_Directions:_ Go through the entries below. Copy each line in which "degree" appears.

_Task input:_
"""
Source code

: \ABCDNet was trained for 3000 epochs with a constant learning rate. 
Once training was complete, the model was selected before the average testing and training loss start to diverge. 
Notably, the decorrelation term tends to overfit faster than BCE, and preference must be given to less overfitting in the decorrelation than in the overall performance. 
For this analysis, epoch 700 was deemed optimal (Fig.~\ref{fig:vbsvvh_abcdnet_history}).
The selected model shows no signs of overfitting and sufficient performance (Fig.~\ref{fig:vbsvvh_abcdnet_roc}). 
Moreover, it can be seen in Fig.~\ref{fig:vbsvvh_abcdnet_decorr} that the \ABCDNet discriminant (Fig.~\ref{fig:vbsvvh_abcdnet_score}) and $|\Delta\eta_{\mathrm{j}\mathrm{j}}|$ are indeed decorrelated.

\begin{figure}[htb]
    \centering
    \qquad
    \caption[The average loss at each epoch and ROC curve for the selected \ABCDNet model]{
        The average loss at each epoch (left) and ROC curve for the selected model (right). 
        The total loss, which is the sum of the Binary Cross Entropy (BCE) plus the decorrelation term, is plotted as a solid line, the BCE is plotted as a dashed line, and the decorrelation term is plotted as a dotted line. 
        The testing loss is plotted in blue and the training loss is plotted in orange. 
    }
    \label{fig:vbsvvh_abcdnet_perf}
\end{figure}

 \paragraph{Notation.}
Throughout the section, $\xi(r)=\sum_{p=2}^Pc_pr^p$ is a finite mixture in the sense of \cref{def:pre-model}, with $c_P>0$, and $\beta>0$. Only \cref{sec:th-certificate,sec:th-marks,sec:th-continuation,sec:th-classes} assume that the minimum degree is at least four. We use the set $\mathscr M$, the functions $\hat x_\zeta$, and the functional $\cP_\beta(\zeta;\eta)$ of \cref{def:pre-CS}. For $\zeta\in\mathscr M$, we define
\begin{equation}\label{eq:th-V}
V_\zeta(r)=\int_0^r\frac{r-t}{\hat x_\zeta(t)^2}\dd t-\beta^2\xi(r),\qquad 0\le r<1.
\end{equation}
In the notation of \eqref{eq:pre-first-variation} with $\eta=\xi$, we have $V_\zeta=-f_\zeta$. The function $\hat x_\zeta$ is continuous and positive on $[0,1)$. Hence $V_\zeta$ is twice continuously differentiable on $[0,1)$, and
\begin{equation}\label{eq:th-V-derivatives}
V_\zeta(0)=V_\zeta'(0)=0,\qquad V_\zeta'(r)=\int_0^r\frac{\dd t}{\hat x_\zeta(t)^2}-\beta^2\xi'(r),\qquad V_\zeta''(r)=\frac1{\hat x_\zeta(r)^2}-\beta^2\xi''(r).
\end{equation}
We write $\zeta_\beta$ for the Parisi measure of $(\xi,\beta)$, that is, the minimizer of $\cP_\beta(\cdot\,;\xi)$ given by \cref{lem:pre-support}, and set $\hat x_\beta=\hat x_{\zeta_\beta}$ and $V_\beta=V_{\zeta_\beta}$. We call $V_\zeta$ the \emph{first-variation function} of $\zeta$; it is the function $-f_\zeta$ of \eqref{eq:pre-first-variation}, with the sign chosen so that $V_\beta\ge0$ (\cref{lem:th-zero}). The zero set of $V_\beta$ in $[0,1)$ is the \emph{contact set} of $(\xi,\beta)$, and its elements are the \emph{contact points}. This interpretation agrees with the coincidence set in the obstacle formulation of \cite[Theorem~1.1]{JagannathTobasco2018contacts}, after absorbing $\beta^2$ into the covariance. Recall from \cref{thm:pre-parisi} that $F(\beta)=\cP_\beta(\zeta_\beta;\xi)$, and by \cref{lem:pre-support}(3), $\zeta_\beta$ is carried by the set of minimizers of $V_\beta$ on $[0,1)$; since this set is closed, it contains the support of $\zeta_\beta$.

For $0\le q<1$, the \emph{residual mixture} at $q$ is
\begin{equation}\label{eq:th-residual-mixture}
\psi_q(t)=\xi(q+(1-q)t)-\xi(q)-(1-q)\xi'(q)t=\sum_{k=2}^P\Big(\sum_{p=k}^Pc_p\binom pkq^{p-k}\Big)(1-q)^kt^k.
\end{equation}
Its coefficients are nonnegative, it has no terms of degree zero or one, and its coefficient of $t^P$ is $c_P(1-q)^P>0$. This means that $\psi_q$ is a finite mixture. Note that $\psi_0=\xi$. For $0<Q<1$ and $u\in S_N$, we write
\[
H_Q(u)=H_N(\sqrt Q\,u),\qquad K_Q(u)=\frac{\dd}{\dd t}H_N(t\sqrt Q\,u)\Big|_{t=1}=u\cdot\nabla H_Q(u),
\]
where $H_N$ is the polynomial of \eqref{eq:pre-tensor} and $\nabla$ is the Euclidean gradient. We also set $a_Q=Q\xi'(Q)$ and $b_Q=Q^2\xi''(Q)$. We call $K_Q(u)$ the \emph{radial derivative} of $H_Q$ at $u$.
"""
"""
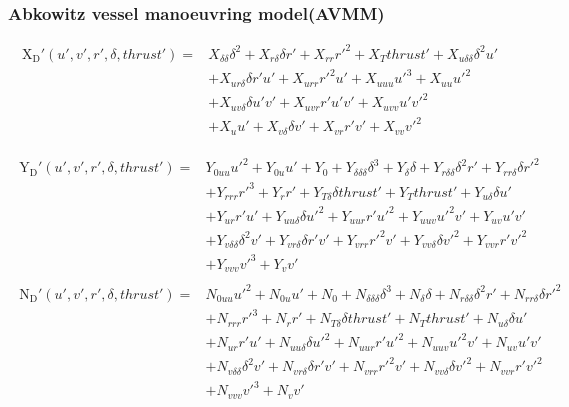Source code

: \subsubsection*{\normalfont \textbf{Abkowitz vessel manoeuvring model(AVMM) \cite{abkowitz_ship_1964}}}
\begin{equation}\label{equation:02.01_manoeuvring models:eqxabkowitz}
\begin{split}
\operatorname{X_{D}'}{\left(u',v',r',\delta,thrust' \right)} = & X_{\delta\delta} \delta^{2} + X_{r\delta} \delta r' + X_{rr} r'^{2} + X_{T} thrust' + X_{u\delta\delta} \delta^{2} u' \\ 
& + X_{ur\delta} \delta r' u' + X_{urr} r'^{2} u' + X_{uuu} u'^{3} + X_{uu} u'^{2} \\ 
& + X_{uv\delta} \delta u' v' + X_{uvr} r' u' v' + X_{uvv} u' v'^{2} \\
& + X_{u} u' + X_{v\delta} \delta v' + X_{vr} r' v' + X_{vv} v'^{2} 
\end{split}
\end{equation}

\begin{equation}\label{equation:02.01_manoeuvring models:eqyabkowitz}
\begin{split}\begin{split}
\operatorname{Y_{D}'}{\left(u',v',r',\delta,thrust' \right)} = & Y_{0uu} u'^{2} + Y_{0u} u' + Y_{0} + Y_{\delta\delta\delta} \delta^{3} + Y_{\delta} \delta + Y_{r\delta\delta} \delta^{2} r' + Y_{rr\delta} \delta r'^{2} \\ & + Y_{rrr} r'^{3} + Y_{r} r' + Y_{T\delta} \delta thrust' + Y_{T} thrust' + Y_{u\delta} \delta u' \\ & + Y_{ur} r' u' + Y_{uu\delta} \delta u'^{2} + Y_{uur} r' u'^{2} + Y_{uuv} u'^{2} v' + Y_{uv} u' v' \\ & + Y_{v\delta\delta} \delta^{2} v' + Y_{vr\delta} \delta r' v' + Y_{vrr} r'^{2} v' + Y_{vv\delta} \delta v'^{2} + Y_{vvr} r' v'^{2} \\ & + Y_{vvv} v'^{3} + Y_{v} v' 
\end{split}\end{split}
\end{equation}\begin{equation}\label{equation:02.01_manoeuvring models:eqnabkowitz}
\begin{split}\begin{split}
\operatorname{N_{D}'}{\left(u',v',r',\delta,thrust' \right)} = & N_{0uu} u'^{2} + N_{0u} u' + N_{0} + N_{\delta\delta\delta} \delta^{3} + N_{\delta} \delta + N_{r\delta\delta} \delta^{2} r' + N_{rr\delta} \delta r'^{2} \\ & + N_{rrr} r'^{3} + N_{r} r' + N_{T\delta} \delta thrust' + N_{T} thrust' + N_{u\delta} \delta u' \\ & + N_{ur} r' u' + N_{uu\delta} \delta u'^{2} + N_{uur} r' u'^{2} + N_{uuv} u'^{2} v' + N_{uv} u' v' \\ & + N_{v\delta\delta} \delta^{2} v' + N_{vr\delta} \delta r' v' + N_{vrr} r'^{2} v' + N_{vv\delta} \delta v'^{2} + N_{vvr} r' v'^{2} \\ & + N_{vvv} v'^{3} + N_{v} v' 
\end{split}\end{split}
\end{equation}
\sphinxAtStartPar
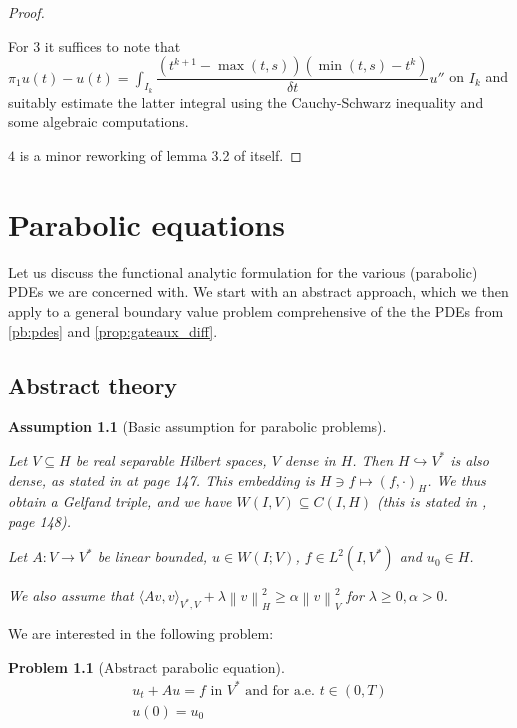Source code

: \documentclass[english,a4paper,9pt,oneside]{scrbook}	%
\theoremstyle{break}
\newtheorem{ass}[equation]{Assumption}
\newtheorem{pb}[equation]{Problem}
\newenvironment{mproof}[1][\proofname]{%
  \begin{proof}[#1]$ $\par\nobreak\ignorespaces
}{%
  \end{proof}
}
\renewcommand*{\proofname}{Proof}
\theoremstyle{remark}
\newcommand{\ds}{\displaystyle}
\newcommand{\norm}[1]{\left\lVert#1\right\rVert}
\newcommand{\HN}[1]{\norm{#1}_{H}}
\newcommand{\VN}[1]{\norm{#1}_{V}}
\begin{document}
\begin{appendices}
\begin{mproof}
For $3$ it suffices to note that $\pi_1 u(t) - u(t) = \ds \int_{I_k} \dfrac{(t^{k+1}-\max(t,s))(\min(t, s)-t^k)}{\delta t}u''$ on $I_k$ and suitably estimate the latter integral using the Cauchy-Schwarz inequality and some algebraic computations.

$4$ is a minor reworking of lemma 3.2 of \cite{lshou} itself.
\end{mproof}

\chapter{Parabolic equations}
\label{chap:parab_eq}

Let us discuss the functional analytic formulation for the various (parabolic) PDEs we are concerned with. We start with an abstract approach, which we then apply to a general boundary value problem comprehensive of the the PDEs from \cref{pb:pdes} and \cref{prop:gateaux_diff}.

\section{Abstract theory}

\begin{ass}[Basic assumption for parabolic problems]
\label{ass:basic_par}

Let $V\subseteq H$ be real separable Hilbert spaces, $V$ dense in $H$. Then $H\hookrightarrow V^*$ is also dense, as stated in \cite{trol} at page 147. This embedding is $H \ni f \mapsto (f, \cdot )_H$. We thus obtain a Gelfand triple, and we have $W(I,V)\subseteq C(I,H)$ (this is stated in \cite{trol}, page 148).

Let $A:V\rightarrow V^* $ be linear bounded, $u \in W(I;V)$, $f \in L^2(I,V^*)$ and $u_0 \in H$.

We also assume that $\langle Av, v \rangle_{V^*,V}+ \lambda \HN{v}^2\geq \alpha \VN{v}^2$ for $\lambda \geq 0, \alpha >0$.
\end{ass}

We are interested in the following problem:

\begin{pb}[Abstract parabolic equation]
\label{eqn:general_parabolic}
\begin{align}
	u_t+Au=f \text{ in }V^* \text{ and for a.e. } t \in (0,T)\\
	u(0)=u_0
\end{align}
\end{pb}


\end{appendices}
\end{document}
"""
_Solution to this task:_
Throughout the section, $\xi(r)=\sum_{p=2}^Pc_pr^p$ is a finite mixture in the sense of \cref{def:pre-model}, with $c_P>0$, and $\beta>0$. Only \cref{sec:th-certificate,sec:th-marks,sec:th-continuation,sec:th-classes} assume that the minimum degree is at least four. We use the set $\mathscr M$, the functions $\hat x_\zeta$, and the functional $\cP_\beta(\zeta;\eta)$ of \cref{def:pre-CS}. For $\zeta\in\mathscr M$, we define
Its coefficients are nonnegative, it has no terms of degree zero or one, and its coefficient of $t^P$ is $c_P(1-q)^P>0$. This means that $\psi_q$ is a finite mixture. Note that $\psi_0=\xi$. For $0<Q<1$ and $u\in S_N$, we write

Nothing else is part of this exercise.